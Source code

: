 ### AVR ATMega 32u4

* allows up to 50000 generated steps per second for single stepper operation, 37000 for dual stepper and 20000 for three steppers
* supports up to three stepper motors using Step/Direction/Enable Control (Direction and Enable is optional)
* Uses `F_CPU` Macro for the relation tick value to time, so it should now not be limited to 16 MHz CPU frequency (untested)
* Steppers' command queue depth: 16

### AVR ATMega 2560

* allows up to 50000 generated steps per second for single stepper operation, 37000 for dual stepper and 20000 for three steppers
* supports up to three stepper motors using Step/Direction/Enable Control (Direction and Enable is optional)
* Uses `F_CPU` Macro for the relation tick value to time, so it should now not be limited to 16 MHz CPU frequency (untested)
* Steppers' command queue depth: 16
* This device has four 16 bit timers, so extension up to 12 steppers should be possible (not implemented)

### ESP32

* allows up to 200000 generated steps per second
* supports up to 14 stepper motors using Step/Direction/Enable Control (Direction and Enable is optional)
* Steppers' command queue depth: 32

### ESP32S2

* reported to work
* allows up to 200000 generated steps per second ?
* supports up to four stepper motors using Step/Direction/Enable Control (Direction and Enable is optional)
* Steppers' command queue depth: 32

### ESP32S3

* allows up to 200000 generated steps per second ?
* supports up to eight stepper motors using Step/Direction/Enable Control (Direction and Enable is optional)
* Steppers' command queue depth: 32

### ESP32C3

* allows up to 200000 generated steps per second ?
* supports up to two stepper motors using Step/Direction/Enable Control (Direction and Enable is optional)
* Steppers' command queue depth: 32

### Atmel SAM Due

▸ Work to complete
Using the records above, copy all lines that include the word "Direction".

▸ Result for this exercise
* supports up to three stepper motors using Step/Direction/Enable Control (Direction and Enable is optional)
* supports up to three stepper motors using Step/Direction/Enable Control (Direction and Enable is optional)
* supports up to 14 stepper motors using Step/Direction/Enable Control (Direction and Enable is optional)
* supports up to four stepper motors using Step/Direction/Enable Control (Direction and Enable is optional)
* supports up to eight stepper motors using Step/Direction/Enable Control (Direction and Enable is optional)
* supports up to two stepper motors using Step/Direction/Enable Control (Direction and Enable is optional)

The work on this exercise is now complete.